In the copy, include every entry exactly but none of its images.

Dataset entries
▽
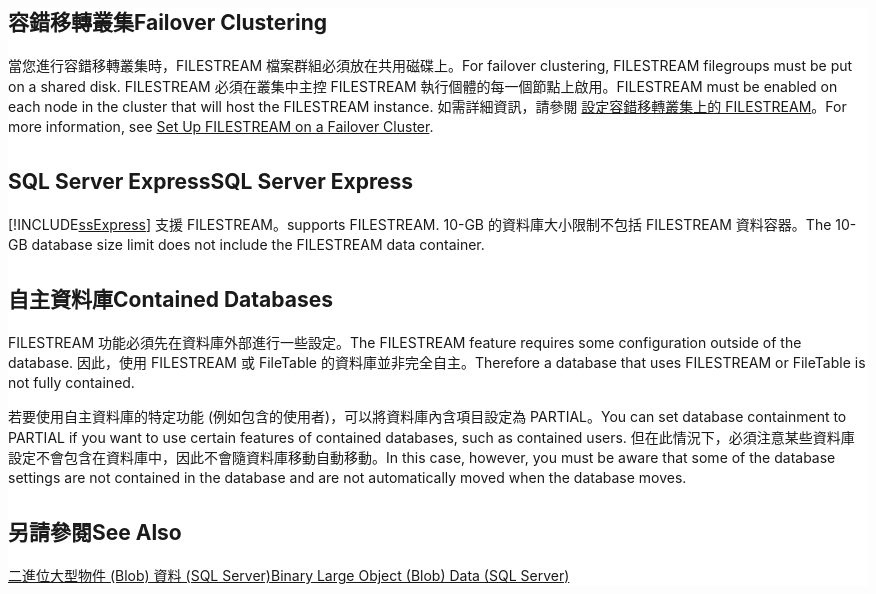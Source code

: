 ##  <a name="failover-clustering"></a><a name="FailoverClustering"></a> <span data-ttu-id="81f01-182">容錯移轉叢集</span><span class="sxs-lookup"><span data-stu-id="81f01-182">Failover Clustering</span></span>  
 <span data-ttu-id="81f01-183">當您進行容錯移轉叢集時，FILESTREAM 檔案群組必須放在共用磁碟上。</span><span class="sxs-lookup"><span data-stu-id="81f01-183">For failover clustering, FILESTREAM filegroups must be put on a shared disk.</span></span> <span data-ttu-id="81f01-184">FILESTREAM 必須在叢集中主控 FILESTREAM 執行個體的每一個節點上啟用。</span><span class="sxs-lookup"><span data-stu-id="81f01-184">FILESTREAM must be enabled on each node in the cluster that will host the FILESTREAM instance.</span></span> <span data-ttu-id="81f01-185">如需詳細資訊，請參閱 [設定容錯移轉叢集上的 FILESTREAM](set-up-filestream-on-a-failover-cluster.md)。</span><span class="sxs-lookup"><span data-stu-id="81f01-185">For more information, see [Set Up FILESTREAM on a Failover Cluster](set-up-filestream-on-a-failover-cluster.md).</span></span>  
  
##  <a name="sql-server-express"></a><a name="SQLServerExpress"></a> <span data-ttu-id="81f01-186">SQL Server Express</span><span class="sxs-lookup"><span data-stu-id="81f01-186">SQL Server Express</span></span>  
 [!INCLUDE[ssExpress](../../includes/ssexpress-md.md)] <span data-ttu-id="81f01-187">支援 FILESTREAM。</span><span class="sxs-lookup"><span data-stu-id="81f01-187">supports FILESTREAM.</span></span> <span data-ttu-id="81f01-188">10-GB 的資料庫大小限制不包括 FILESTREAM 資料容器。</span><span class="sxs-lookup"><span data-stu-id="81f01-188">The 10-GB database size limit does not include the FILESTREAM data container.</span></span>  
  
##  <a name="contained-databases"></a><a name="contained"></a> <span data-ttu-id="81f01-189">自主資料庫</span><span class="sxs-lookup"><span data-stu-id="81f01-189">Contained Databases</span></span>  
 <span data-ttu-id="81f01-190">FILESTREAM 功能必須先在資料庫外部進行一些設定。</span><span class="sxs-lookup"><span data-stu-id="81f01-190">The FILESTREAM feature requires some configuration outside of the database.</span></span> <span data-ttu-id="81f01-191">因此，使用 FILESTREAM 或 FileTable 的資料庫並非完全自主。</span><span class="sxs-lookup"><span data-stu-id="81f01-191">Therefore a database that uses FILESTREAM or FileTable is not fully contained.</span></span>  
  
 <span data-ttu-id="81f01-192">若要使用自主資料庫的特定功能 (例如包含的使用者)，可以將資料庫內含項目設定為 PARTIAL。</span><span class="sxs-lookup"><span data-stu-id="81f01-192">You can set database containment to PARTIAL if you want to use certain features of contained databases, such as contained users.</span></span> <span data-ttu-id="81f01-193">但在此情況下，必須注意某些資料庫設定不會包含在資料庫中，因此不會隨資料庫移動自動移動。</span><span class="sxs-lookup"><span data-stu-id="81f01-193">In this case, however, you must be aware that some of the database settings are not contained in the database and are not automatically moved when the database moves.</span></span>  
  
## <a name="see-also"></a><span data-ttu-id="81f01-194">另請參閱</span><span class="sxs-lookup"><span data-stu-id="81f01-194">See Also</span></span>  
 [<span data-ttu-id="81f01-195">二進位大型物件 &#40;Blob&#41; 資料 &#40;SQL Server&#41;</span><span class="sxs-lookup"><span data-stu-id="81f01-195">Binary Large Object &#40;Blob&#41; Data &#40;SQL Server&#41;</span></span>](binary-large-object-blob-data-sql-server.md)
△
**Answer below**
Source code

: ##  <a name="failover-clustering"></a><a name="FailoverClustering"></a> <span data-ttu-id="81f01-182">容錯移轉叢集</span><span class="sxs-lookup"><span data-stu-id="81f01-182">Failover Clustering</span></span>  
 <span data-ttu-id="81f01-183">當您進行容錯移轉叢集時，FILESTREAM 檔案群組必須放在共用磁碟上。</span><span class="sxs-lookup"><span data-stu-id="81f01-183">For failover clustering, FILESTREAM filegroups must be put on a shared disk.</span></span> <span data-ttu-id="81f01-184">FILESTREAM 必須在叢集中主控 FILESTREAM 執行個體的每一個節點上啟用。</span><span class="sxs-lookup"><span data-stu-id="81f01-184">FILESTREAM must be enabled on each node in the cluster that will host the FILESTREAM instance.</span></span> <span data-ttu-id="81f01-185">如需詳細資訊，請參閱 [設定容錯移轉叢集上的 FILESTREAM](set-up-filestream-on-a-failover-cluster.md)。</span><span class="sxs-lookup"><span data-stu-id="81f01-185">For more information, see [Set Up FILESTREAM on a Failover Cluster](set-up-filestream-on-a-failover-cluster.md).</span></span>  
  
##  <a name="sql-server-express"></a><a name="SQLServerExpress"></a> <span data-ttu-id="81f01-186">SQL Server Express</span><span class="sxs-lookup"><span data-stu-id="81f01-186">SQL Server Express</span></span>  
 [!INCLUDE[ssExpress](../../includes/ssexpress-md.md)] <span data-ttu-id="81f01-187">支援 FILESTREAM。</span><span class="sxs-lookup"><span data-stu-id="81f01-187">supports FILESTREAM.</span></span> <span data-ttu-id="81f01-188">10-GB 的資料庫大小限制不包括 FILESTREAM 資料容器。</span><span class="sxs-lookup"><span data-stu-id="81f01-188">The 10-GB database size limit does not include the FILESTREAM data container.</span></span>  
  
##  <a name="contained-databases"></a><a name="contained"></a> <span data-ttu-id="81f01-189">自主資料庫</span><span class="sxs-lookup"><span data-stu-id="81f01-189">Contained Databases</span></span>  
 <span data-ttu-id="81f01-190">FILESTREAM 功能必須先在資料庫外部進行一些設定。</span><span class="sxs-lookup"><span data-stu-id="81f01-190">The FILESTREAM feature requires some configuration outside of the database.</span></span> <span data-ttu-id="81f01-191">因此，使用 FILESTREAM 或 FileTable 的資料庫並非完全自主。</span><span class="sxs-lookup"><span data-stu-id="81f01-191">Therefore a database that uses FILESTREAM or FileTable is not fully contained.</span></span>  
  
 <span data-ttu-id="81f01-192">若要使用自主資料庫的特定功能 (例如包含的使用者)，可以將資料庫內含項目設定為 PARTIAL。</span><span class="sxs-lookup"><span data-stu-id="81f01-192">You can set database containment to PARTIAL if you want to use certain features of contained databases, such as contained users.</span></span> <span data-ttu-id="81f01-193">但在此情況下，必須注意某些資料庫設定不會包含在資料庫中，因此不會隨資料庫移動自動移動。</span><span class="sxs-lookup"><span data-stu-id="81f01-193">In this case, however, you must be aware that some of the database settings are not contained in the database and are not automatically moved when the database moves.</span></span>  
  
## <a name="see-also"></a><span data-ttu-id="81f01-194">另請參閱</span><span class="sxs-lookup"><span data-stu-id="81f01-194">See Also</span></span>  
 [<span data-ttu-id="81f01-195">二進位大型物件 &#40;Blob&#41; 資料 &#40;SQL Server&#41;</span><span class="sxs-lookup"><span data-stu-id="81f01-195">Binary Large Object &#40;Blob&#41; Data &#40;SQL Server&#41;</span></span>](binary-large-object-blob-data-sql-server.md)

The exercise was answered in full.